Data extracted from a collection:
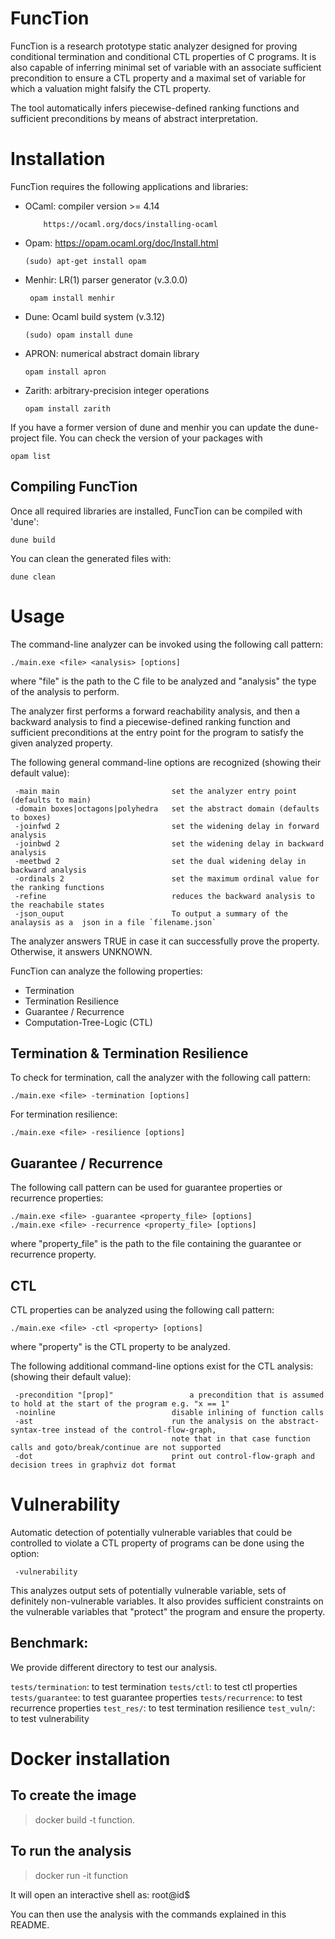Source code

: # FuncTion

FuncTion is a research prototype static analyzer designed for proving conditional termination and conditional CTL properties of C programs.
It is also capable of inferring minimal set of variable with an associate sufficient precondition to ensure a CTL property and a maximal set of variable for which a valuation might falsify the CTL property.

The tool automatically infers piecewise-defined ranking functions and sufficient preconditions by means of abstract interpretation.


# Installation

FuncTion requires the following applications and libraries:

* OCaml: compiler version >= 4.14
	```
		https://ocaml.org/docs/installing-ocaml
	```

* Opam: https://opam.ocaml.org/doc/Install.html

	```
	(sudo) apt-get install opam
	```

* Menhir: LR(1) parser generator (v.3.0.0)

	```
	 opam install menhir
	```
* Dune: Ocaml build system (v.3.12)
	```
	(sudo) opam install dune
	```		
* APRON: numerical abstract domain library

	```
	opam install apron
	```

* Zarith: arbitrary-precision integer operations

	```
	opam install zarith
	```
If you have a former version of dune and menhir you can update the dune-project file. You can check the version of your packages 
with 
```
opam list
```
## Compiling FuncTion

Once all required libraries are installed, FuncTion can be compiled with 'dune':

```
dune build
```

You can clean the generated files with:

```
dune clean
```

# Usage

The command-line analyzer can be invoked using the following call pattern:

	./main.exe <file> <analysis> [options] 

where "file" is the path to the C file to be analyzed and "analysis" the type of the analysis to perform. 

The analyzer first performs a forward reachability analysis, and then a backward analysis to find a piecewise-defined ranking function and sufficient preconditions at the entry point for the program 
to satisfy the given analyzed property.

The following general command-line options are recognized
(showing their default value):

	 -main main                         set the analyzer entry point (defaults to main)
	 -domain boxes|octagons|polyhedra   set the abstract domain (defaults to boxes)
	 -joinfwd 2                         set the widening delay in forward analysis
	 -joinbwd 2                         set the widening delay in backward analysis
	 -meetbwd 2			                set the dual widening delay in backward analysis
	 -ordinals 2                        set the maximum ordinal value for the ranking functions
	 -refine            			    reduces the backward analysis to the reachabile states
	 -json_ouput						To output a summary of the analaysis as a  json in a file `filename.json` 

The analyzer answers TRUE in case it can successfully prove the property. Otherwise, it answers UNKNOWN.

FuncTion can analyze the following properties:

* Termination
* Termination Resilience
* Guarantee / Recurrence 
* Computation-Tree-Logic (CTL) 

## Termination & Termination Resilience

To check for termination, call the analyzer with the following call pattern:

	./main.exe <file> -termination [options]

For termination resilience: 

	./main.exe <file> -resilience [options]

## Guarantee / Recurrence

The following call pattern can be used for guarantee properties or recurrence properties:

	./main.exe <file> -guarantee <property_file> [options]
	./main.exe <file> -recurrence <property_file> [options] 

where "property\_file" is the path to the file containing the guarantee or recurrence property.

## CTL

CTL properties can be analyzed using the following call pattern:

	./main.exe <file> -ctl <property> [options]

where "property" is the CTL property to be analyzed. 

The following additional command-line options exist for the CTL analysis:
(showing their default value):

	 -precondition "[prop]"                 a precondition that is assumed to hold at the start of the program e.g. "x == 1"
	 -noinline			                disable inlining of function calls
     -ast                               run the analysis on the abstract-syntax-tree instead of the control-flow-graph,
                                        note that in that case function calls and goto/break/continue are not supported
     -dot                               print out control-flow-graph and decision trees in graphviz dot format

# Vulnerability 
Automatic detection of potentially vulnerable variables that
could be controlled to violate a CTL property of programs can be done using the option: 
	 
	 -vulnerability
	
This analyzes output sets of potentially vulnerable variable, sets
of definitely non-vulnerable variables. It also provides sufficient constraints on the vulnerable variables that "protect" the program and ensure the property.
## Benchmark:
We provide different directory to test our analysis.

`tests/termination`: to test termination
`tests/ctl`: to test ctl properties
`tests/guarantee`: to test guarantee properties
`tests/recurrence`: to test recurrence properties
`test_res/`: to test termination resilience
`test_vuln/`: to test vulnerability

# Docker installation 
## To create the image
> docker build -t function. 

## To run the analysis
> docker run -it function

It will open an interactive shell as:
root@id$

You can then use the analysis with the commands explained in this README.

PROMPT:
Copy each line of the data that contains the word "flow".

ANSWER BOX:
     -ast                               run the analysis on the abstract-syntax-tree instead of the control-flow-graph,
     -dot                               print out control-flow-graph and decision trees in graphviz dot format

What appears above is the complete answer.